#### TASK DATA
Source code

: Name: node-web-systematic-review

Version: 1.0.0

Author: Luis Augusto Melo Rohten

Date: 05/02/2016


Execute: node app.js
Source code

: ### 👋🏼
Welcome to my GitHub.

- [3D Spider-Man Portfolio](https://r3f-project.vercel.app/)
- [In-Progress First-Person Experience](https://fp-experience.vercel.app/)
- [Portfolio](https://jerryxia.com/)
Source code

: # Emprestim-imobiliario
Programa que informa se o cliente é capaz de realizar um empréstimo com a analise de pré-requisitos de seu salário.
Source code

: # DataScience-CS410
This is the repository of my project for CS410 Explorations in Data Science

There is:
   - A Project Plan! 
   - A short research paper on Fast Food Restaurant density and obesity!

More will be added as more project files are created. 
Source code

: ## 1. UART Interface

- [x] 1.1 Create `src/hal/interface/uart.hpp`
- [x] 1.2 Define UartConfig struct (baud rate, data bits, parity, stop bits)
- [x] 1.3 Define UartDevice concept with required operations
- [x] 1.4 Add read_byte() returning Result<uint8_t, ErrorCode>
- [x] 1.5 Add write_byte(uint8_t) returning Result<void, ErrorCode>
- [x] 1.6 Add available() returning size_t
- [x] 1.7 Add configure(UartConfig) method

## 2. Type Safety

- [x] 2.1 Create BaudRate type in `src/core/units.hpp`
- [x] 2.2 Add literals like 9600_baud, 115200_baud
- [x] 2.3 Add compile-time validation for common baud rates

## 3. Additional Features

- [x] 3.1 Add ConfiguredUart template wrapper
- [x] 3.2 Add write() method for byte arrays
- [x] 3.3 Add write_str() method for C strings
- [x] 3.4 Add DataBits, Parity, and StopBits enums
########
PROBLEM TO SOLVE:
Copy the lines that hold the word "Define". Take them from the records above.

ANSWER TO THIS PROBLEM:
- [x] 1.2 Define UartConfig struct (baud rate, data bits, parity, stop bits)
- [x] 1.3 Define UartDevice concept with required operations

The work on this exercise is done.